NEW DELHI - India hopes to shame its citizens out of spitting and littering at tourist sites with an advertising campaign showing schoolchildren looking dismayed and disapproving of the dirty habit.
The walls of countless buildings in India are streaked with dried red spit generated by people chewing paan, a mildly intoxicating preparation wrapped in a leaf and often containing betel nut and tobacco.
The tourism ministry wants to convince people to think of more discreet places to deposit their phlegm, and is spending 50 million rupees ($1.12 million) on a campaign to instill civic pride it says is widely lacking.
"Unfortunately spitting paan is considered an art in India," the ministry's Amitabh Kant told Reuters, adding that it was off-putting to many of the nearly 4 million foreign tourists that visit the country each year.

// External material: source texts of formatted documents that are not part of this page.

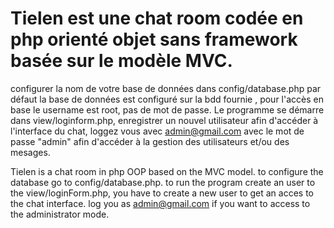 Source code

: # Tielen est une chat room codée en php orienté objet sans framework basée sur le modèle MVC.
configurer la nom de votre base de données dans config/database.php par défaut la base de données est configuré sur la bdd fournie , pour l'accès en base le  username est root,  pas de mot de passe.
Le programme se démarre dans  view/loginform.php, enregistrer un nouvel utilisateur afin d'accéder à l'interface du chat,
loggez vous avec admin@gmail.com avec le mot de passe "admin" afin d'accéder à la gestion des utilisateurs et/ou des mesages.

Tielen is a chat room in php OOP based on the MVC model.
to configure the database go to config/database.php.
to run the program create an user to the view/loginForm.php, you have to create a new user to get an acces to the chat interface.
log you as admin@gmail.com if you want to access to the administrator mode.
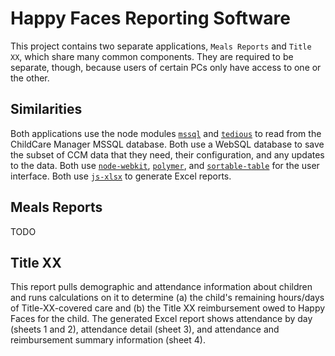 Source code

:# Happy Faces Reporting Software

This project contains two separate applications, `Meals Reports` and
`Title XX`, which share many common components.  They are required to
be separate, though, because users of certain PCs only have access to
one or the other.


## Similarities
Both applications use the node modules
[`mssql`](https://github.com/patriksimek/node-mssql) and
[`tedious`](https://github.com/pekim/tedious) to read from the
ChildCare Manager MSSQL database.  Both use a WebSQL database to save
the subset of CCM data that they need, their configuration, and any
updates to the data.  Both use
[`node-webkit`](https://github.com/rogerwang/node-webkit),
[`polymer`](http://www.polymer-project.org/), and
[`sortable-table`](https://github.com/stevenrskelton/sortable-table)
for the user interface.  Both use
[`js-xlsx`](https://github.com/SheetJS/js-xlsx) to generate Excel
reports.


## Meals Reports

TODO


## Title XX

This report pulls demographic and attendance information about
children and runs calculations on it to determine (a) the child's
remaining hours/days of Title-XX-covered care and (b) the Title XX
reimbursement owed to Happy Faces for the child.  The generated Excel
report shows attendance by day (sheets 1 and 2), attendance detail
(sheet 3), and attendance and reimbursement summary information (sheet
4).

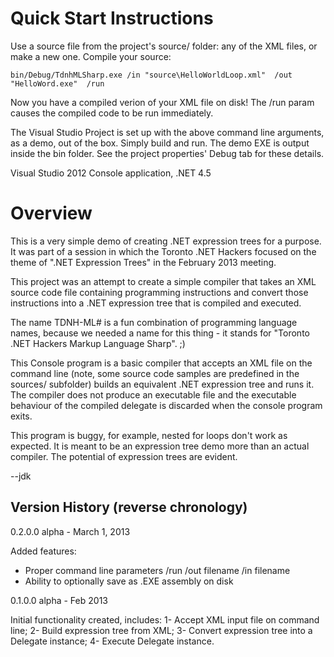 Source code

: Quick Start Instructions
=====

Use a source file from the project's source/ folder: any of the XML files, or make a new one. Compile your source:  
  
    bin/Debug/TdnhMLSharp.exe /in "source\HelloWorldLoop.xml"  /out "HelloWord.exe"  /run

Now you have a compiled verion of your XML file on disk!  The /run param causes the compiled code to be run immediately.

The Visual Studio Project is set up with the above command line arguments, as a demo, out of the box.  Simply build and run. The demo EXE is output inside the bin folder.  See the project properties' Debug tab for these details. 
    
Visual Studio 2012 Console application, .NET 4.5

Overview
=========

This is a very simple demo of creating .NET expression trees for a purpose. It was part of a session in which the Toronto .NET Hackers focused on the theme of ".NET Expression Trees" in the February 2013 meeting.

This project was an attempt to create a simple compiler that takes an XML source code file containing programming instructions and convert those instructions into a .NET expression tree that is compiled and executed. 


The name TDNH-ML# is a fun combination of programming language names, because we needed a name for this thing - it stands for "Toronto .NET Hackers Markup Language Sharp". ;)

This Console program is a basic compiler that accepts an XML file on the command line (note, some source code samples are predefined in the sources/ subfolder) builds an equivalent .NET expression tree and runs it. The compiler does not produce an executable file and the executable behaviour of the compiled delegate is discarded when the console program exits. 

This program is buggy, for example, nested for loops don't work as expected.  It is meant to be an expression tree demo more than an actual compiler.  The potential of expression trees are evident. 

--jdk


Version History (reverse chronology)
------------------------------------

0.2.0.0 alpha - March 1, 2013

Added features:
* Proper command line parameters /run /out filename /in filename
* Ability to optionally save as .EXE assembly on disk

0.1.0.0 alpha - Feb 2013

Initial functionality created, includes: 
1- Accept XML input file on command line; 
2- Build expression tree from XML; 
3- Convert expression tree into a Delegate instance; 
4- Execute Delegate instance.  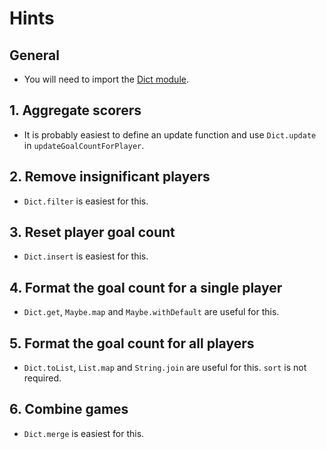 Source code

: # Hints

## General

- You will need to import the [Dict module][dict-module].

## 1. Aggregate scorers

- It is probably easiest to define an update function and use `Dict.update` in `updateGoalCountForPlayer`.

## 2. Remove insignificant players

- `Dict.filter` is easiest for this.

## 3. Reset player goal count

- `Dict.insert` is easiest for this.

## 4. Format the goal count for a single player

- `Dict.get`, `Maybe.map` and `Maybe.withDefault` are useful for this.

## 5. Format the goal count for all players

- `Dict.toList`, `List.map` and `String.join` are useful for this. `sort` is not required.

## 6. Combine games

- `Dict.merge` is easiest for this.

[dict-module]: https://package.elm-lang.org/packages/elm/core/latest/Dict

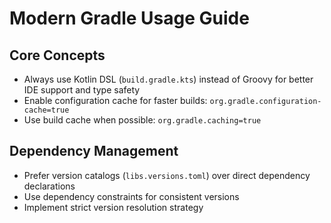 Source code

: # Modern Gradle Usage Guide

## Core Concepts

- Always use Kotlin DSL (`build.gradle.kts`) instead of Groovy for better IDE support and type safety
- Enable configuration cache for faster builds: `org.gradle.configuration-cache=true`
- Use build cache when possible: `org.gradle.caching=true`

## Dependency Management

- Prefer version catalogs (`libs.versions.toml`) over direct dependency declarations
- Use dependency constraints for consistent versions
- Implement strict version resolution strategy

One of the adverts running in national newspapers shows four children looking distressed at the sight of a paan-splattered monument strewn with litter and covered with graffiti.
"What a shame that people like him have no respect for our heritage," one child says in a speech bubble, pointing an angry finger at a paan-chewing man on the brink of spitting.
The slapstick television and cinema campaign shows an Indian family tossing litter around the Taj Mahal and other famous tourist sites before being admonished by Shah Rukh Khan, a popular Bollywood actor.